Jednak w Skanii, wysuniętym najdalej na południe regionie Szwecji, już dzień wcześniej, bo 10 listopada obchodzone jest tradycyjne Mårtensgås – święto gęsi św. Marcina z Tours. Celebrowana od dziesięcioleci tradycja tak mocno związała się z tym zakątkiem Szwecji, że wiele osób jest święcie przekonanych, że zwyczaj jedzenia potraw z tłustego ptaka pochodzi właśnie stąd. Skańska tradycja nakazuje, żeby wieczerzę zacząć od podania przyprawionej na słodko czerniny – zupy, której głównym składnikiem jest gęsia krew. Danie główne to, oczywiście, tłusta pieczona gęś. Deser również nie należy do lekkich. Pieczony na rożnie sękacz, który ma ogromne rozmiary to kolejna specjalność tego regionu. Trudno powiedzieć, jak poczułby się po takim sutym zestawie św. Marcin, jednak dla mieszkańców Szwecji ta uczta to symbol i powód do dumy i nie można sobie bez niej wyobrazić pożegnania jesieni.

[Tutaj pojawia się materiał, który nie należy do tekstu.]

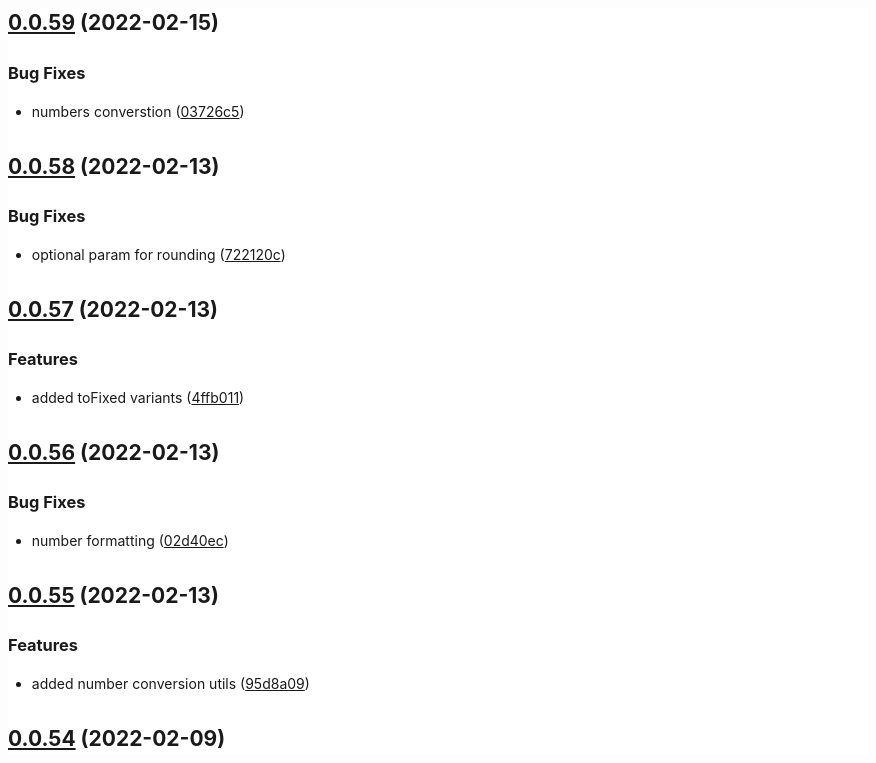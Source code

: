 ## [0.0.59](https://github.com/InjectiveLabs/injective-ts/compare/@injectivelabs/utils@0.0.58...@injectivelabs/utils@0.0.59) (2022-02-15)

### Bug Fixes

* numbers converstion ([03726c5](https://github.com/InjectiveLabs/injective-ts/commit/03726c58fdfda50aaa620146f072811002a2065f))

## [0.0.58](https://github.com/InjectiveLabs/injective-ts/compare/@injectivelabs/utils@0.0.57...@injectivelabs/utils@0.0.58) (2022-02-13)

### Bug Fixes

* optional param for rounding ([722120c](https://github.com/InjectiveLabs/injective-ts/commit/722120c5a3edd5113e14708c72a143f0550368f5))

## [0.0.57](https://github.com/InjectiveLabs/injective-ts/compare/@injectivelabs/utils@0.0.56...@injectivelabs/utils@0.0.57) (2022-02-13)

### Features

* added toFixed variants ([4ffb011](https://github.com/InjectiveLabs/injective-ts/commit/4ffb01154eca85aac949423682bfc87db21d7ea2))

## [0.0.56](https://github.com/InjectiveLabs/injective-ts/compare/@injectivelabs/utils@0.0.55...@injectivelabs/utils@0.0.56) (2022-02-13)

### Bug Fixes

* number formatting ([02d40ec](https://github.com/InjectiveLabs/injective-ts/commit/02d40ec51196dca87ff72d8e4920941ff5e62222))

## [0.0.55](https://github.com/InjectiveLabs/injective-ts/compare/@injectivelabs/utils@0.0.54...@injectivelabs/utils@0.0.55) (2022-02-13)

### Features

* added number conversion utils ([95d8a09](https://github.com/InjectiveLabs/injective-ts/commit/95d8a090d094421c5700abe34dec5e255da3cc7d))

## [0.0.54](https://github.com/InjectiveLabs/injective-ts/compare/@injectivelabs/utils@0.0.52...@injectivelabs/utils@0.0.54) (2022-02-09)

-> A może ciekawi Cię co jedli Wikingowie? Przeczytaj koniecznie: Kuchnia wikingów <-

Kto wymyśla tradycję?

Listopad bez gęsiny jest w Szwecji tym, czym Boże Narodzenie w Polsce bez karpia. Niewiele osób jednak wie, że ten szwedzki zwyczaj istnieje dopiero od niecałych dwustu lat i został wymyślony w… jednej ze sztokholmskich restauracji. Tradycja jest jednak tradycją i nikt nie jest zainteresowany, by odbierać jej magię świętowania. To tak, jakby na Wielkanoc zabrakło na stole jajek.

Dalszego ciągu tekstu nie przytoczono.